— WORK TASK —
Pull every line from the records that has the word "void" in it.

— Stored entries —
= = = = =

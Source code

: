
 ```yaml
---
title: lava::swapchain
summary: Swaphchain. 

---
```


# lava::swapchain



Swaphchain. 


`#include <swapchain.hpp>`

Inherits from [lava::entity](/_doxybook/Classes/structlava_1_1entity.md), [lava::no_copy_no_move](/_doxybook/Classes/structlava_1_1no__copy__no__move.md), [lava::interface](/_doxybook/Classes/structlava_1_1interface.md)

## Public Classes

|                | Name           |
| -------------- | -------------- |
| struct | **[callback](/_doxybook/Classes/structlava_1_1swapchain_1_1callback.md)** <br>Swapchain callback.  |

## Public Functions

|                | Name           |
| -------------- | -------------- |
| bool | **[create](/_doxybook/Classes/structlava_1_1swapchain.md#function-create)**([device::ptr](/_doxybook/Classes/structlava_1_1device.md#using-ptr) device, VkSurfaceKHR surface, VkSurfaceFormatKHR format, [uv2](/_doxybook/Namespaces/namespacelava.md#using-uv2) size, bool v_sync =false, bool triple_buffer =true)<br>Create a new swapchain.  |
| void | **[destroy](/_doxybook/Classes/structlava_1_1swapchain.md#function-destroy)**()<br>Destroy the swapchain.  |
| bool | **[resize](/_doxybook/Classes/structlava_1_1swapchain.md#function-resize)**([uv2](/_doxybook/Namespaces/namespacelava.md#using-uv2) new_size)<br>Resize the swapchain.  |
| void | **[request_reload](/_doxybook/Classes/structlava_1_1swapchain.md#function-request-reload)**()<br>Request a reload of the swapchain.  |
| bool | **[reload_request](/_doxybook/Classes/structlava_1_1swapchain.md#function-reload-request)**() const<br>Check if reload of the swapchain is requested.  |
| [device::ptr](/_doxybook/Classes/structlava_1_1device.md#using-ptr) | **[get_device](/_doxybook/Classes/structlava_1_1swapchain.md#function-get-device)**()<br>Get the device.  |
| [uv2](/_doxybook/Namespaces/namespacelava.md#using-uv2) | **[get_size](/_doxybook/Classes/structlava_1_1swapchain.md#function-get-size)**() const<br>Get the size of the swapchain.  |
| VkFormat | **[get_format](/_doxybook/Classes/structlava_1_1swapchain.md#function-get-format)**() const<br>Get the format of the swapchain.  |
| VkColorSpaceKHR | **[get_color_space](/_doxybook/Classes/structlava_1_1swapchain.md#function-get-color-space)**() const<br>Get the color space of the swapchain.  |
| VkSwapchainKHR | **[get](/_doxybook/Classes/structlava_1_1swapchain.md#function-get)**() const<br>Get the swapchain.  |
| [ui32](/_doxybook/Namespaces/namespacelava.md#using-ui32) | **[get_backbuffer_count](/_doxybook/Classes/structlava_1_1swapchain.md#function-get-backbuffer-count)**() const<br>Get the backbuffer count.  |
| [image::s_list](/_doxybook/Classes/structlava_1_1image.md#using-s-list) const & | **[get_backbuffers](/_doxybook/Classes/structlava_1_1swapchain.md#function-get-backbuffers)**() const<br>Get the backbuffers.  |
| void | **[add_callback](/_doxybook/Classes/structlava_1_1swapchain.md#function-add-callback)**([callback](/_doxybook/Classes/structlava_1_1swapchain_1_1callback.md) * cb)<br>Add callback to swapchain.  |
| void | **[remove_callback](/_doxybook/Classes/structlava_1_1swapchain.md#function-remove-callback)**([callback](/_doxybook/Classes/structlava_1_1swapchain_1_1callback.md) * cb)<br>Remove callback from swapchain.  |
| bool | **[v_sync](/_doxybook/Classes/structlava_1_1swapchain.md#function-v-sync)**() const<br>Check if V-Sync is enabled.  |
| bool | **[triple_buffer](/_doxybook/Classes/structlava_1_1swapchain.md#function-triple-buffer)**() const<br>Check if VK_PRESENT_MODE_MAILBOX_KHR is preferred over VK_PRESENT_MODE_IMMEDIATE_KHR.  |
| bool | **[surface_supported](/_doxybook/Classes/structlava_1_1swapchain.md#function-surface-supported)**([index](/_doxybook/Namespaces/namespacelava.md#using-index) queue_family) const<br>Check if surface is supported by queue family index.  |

= = = = =

— WRITTEN RESPONSE —
| void | **[destroy](/_doxybook/Classes/structlava_1_1swapchain.md#function-destroy)**()<br>Destroy the swapchain.  |
| void | **[request_reload](/_doxybook/Classes/structlava_1_1swapchain.md#function-request-reload)**()<br>Request a reload of the swapchain.  |
| void | **[add_callback](/_doxybook/Classes/structlava_1_1swapchain.md#function-add-callback)**([callback](/_doxybook/Classes/structlava_1_1swapchain_1_1callback.md) * cb)<br>Add callback to swapchain.  |
| void | **[remove_callback](/_doxybook/Classes/structlava_1_1swapchain.md#function-remove-callback)**([callback](/_doxybook/Classes/structlava_1_1swapchain_1_1callback.md) * cb)<br>Remove callback from swapchain.  |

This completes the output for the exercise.